Bild: Was haben denn alle? Sieht doch lecker aus
Neue Familienkonstellationen erfordern eine ganz neue Küchenorganisation.
Zu Zeiten meiner Eltern war die Mutter für die Auffüllung der
Küchenschränke zuständig, und auch was es zu essen gab, bestimmte sie. Die
Generation hatte es einfach. Sie setzte sich an den gedeckten Tisch zu Weib
und Kindern, und wenn der Ehemann gut drauf war, nickte er seiner lieben
Gattin freundlich über die weiße Tischdecke hinüber zu, wenn sie die Suppe
schöpfte.
Mit der Erfindung des Single-Haushaltes und der Patchworkfamilie ist alles
schwieriger geworden. Man weiß nicht mehr, wer kocht, ob es überhaupt
jemand macht und was am Abend noch im Kühlschrank ist. Und erst recht weiß
man nicht, wer zum Essen kommt. Ich, beispielsweise, wohne in einem Haus
zusammen mit einer Frau, die sich von ihrem Mann getrennt hat und deren
drei Töchter manchmal da sind und manchmal nicht.
Meine Frau wohnt vier Häuser weiter mit unserem Sohn, der manchmal zum
Essen kommt und manchmal nicht. Die Pflegetochter der Frau, mit der ich
zusammenwohne, deren neuer Freund manchmal zum Essen kommt und manchmal
nicht, ist auch manchmal da.
Am Wochenende kommt meine Freundin aus Berlin, manchmal bringt sie ihre
Tochter mit und manchmal nicht. Würden alle zum Essen kommen, die irgendwie
manchmal da sind, wären das zehn Personen. Auf diesen Ernstfall muss die
Logistik unserer Küche vorbereitet sein.
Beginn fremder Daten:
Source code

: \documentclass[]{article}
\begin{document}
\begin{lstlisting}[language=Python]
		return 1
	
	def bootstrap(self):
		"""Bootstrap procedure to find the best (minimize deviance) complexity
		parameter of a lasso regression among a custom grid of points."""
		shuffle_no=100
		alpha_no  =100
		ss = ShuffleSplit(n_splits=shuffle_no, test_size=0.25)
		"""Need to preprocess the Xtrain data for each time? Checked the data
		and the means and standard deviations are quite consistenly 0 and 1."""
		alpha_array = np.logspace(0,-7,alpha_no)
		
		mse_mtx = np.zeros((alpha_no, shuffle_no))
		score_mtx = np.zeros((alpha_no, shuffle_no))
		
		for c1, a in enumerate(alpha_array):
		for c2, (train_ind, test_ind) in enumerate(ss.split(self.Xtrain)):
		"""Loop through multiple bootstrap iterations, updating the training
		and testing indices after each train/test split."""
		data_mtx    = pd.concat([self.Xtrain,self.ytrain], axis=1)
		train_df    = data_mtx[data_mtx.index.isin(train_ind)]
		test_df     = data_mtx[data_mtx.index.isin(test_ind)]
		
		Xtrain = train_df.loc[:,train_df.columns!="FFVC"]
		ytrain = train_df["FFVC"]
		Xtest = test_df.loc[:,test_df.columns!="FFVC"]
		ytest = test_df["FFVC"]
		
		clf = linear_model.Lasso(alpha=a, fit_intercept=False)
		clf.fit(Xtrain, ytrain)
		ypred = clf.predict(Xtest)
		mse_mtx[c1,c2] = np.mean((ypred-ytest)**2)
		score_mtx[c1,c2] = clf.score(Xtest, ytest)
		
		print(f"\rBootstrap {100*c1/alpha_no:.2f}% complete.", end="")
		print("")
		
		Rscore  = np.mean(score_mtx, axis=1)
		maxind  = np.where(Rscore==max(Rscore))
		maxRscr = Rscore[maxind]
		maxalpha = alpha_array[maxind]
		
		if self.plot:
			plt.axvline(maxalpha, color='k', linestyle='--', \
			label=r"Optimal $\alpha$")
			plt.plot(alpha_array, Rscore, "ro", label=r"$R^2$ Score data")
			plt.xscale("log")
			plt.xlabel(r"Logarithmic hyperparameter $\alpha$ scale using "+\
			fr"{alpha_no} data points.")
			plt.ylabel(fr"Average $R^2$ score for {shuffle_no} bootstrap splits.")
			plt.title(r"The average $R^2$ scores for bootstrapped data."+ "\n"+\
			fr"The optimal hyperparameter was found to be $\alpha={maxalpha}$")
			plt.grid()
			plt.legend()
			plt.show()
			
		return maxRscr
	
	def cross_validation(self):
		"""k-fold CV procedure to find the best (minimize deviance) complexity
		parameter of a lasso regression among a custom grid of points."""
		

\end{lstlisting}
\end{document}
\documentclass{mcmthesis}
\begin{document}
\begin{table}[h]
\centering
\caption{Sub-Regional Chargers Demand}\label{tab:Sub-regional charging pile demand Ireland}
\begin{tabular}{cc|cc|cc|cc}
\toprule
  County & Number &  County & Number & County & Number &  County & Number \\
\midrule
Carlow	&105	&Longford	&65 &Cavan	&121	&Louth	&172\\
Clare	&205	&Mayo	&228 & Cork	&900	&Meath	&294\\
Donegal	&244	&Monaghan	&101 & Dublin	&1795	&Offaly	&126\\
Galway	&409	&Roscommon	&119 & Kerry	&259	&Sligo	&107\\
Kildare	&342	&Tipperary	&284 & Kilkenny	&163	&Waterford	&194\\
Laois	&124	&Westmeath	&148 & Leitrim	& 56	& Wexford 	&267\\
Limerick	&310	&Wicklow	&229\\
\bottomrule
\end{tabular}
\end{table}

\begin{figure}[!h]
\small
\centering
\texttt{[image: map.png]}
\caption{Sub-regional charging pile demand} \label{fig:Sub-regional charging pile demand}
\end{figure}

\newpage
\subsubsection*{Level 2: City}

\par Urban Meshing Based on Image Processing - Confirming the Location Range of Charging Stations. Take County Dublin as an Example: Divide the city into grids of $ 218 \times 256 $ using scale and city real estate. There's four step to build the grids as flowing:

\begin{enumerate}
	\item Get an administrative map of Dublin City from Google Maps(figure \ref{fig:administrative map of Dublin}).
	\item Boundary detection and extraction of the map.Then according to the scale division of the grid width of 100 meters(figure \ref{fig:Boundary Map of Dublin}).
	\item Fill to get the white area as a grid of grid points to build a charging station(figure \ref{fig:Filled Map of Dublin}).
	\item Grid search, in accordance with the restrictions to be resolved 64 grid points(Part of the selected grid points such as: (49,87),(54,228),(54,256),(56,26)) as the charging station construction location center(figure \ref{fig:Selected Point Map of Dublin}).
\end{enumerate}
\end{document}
Deshalb gibt es bei uns eine Art
Notsortiment, ähnlich, wie es das Technische Hilfswerk am Flughafen in Bonn
vorhält für einen jederzeit eintreffenden Katastropheneinsatz. Dazu gehören
Salz, Nudeln, Tomatendosen, Thunfisch im Glas, Parmesan und noch ein paar
andere Dinge, die lange haltbar sind und aus denen zumindest ein Gericht
mit Sättigungscharakter hergestellt werden kann.
Wir haben uns schon überlegt, eine Liste auszuhängen, auf der sich bis
Freitag jeder einträgt, der am Sonntagabend zum Essen kommen möchte. Aber
das schien uns dann doch ein wenig zu bürokratisch. Wir sind ja nicht die
Schulkantine, in der man am Ersten seine Essensmärkchen für den ganzen
Monat kaufen muss. Also fragen wir zu Beginn des Wochenendes meist in die
Runde oder per Handy, wer denn so denke, dass er am Sonntagabend vielleicht
käme. Bei Jugendlichen im Alter zwischen 14 und 18 lautet dann die Antwort
standesgemäß: „Kann ich noch nicht sagen.“ „Vielleicht.“ „Muss erst…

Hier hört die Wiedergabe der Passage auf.